- Etymology: Jedediah Smith, early 19th century explorer

Location
- Country: United States
- State: Oregon
- County: Douglas

Physical characteristics
- Source: Central Oregon Coast Range
- • location: near Roman Nose Mountain, Siuslaw National Forest
- • coordinates: 43°55′09″N 123°43′19″W﻿ / ﻿43.91917°N 123.72194°W
- • elevation: 2,263 ft (690 m)
- Mouth: Smith River
- • location: River mile 35 (river km 56) along the Smith River
- • coordinates: 43°48′22″N 123°46′00″W﻿ / ﻿43.80611°N 123.76667°W
- • elevation: 249 ft (76 m)
- Length: 10 mi (16 km)

= West Fork Smith River =

The West Fork Smith River is a tributary, about 10 mi long, of the Smith River in Douglas County in the U.S. state of Oregon. It begins in the Central Oregon Coast Range near Roman Nose Mountain and flows generally south to meet the larger river 35 mi from its confluence with the Umpqua River near Reedsport. The entire course of the river lies within the Siuslaw National Forest.

The river supports populations of Chinook and coho salmon, steelhead, cutthroat trout, and lamprey. Fishing in Oregon, a sportfishing guide, describes the river as "a beautiful wild trout stream".
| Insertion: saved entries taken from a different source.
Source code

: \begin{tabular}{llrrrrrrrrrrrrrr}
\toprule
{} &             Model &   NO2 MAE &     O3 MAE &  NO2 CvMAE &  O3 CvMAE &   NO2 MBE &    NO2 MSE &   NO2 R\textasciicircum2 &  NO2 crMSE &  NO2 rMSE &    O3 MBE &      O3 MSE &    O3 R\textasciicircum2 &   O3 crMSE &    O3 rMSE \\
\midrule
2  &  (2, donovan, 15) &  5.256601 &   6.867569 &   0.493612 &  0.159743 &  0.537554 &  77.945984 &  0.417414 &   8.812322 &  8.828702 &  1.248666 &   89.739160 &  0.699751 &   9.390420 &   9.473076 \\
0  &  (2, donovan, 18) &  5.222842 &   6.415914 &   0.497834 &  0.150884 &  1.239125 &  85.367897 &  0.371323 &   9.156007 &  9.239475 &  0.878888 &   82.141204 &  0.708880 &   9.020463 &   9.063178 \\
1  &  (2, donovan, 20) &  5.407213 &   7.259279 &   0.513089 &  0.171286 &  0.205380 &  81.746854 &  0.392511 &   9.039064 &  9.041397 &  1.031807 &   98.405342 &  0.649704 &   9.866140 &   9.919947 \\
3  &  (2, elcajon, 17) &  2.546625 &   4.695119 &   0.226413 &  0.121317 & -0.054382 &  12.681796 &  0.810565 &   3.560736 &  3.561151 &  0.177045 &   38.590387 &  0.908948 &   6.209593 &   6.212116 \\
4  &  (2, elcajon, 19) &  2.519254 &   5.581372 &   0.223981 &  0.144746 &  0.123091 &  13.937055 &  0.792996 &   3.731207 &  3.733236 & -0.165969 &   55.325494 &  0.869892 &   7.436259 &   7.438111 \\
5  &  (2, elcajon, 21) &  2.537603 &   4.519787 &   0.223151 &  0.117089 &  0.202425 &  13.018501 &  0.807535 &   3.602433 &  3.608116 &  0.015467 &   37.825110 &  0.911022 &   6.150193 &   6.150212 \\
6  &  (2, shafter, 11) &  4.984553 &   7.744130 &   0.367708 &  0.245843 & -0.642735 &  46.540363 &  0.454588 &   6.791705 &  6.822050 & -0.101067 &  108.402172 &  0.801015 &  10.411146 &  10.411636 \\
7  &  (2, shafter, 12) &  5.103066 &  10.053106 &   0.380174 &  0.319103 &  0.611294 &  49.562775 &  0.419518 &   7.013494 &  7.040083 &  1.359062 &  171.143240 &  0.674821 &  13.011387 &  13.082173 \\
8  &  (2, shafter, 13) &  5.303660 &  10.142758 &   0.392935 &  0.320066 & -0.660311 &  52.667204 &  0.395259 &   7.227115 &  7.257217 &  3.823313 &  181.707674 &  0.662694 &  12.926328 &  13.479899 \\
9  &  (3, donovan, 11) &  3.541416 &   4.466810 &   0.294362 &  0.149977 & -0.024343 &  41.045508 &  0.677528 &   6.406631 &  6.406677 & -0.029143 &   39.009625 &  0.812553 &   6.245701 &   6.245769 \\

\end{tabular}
Degraded in past decades by logging, splash dams, and in-stream debris removal, the stream has been chosen for restoration. Using grant money from the state, the Partnership for Umpqua Rivers has been placing thousands of boulders in the streambed to improve the spawning, rearing, and refugia habitat for fish. The project involves a 4.5 mi stretch of the river.

==Tributaries==
The named tributaries of the West Fork Smith River from source to mouth are Gold, Beaver, Moore, Crane, and Coon creeks.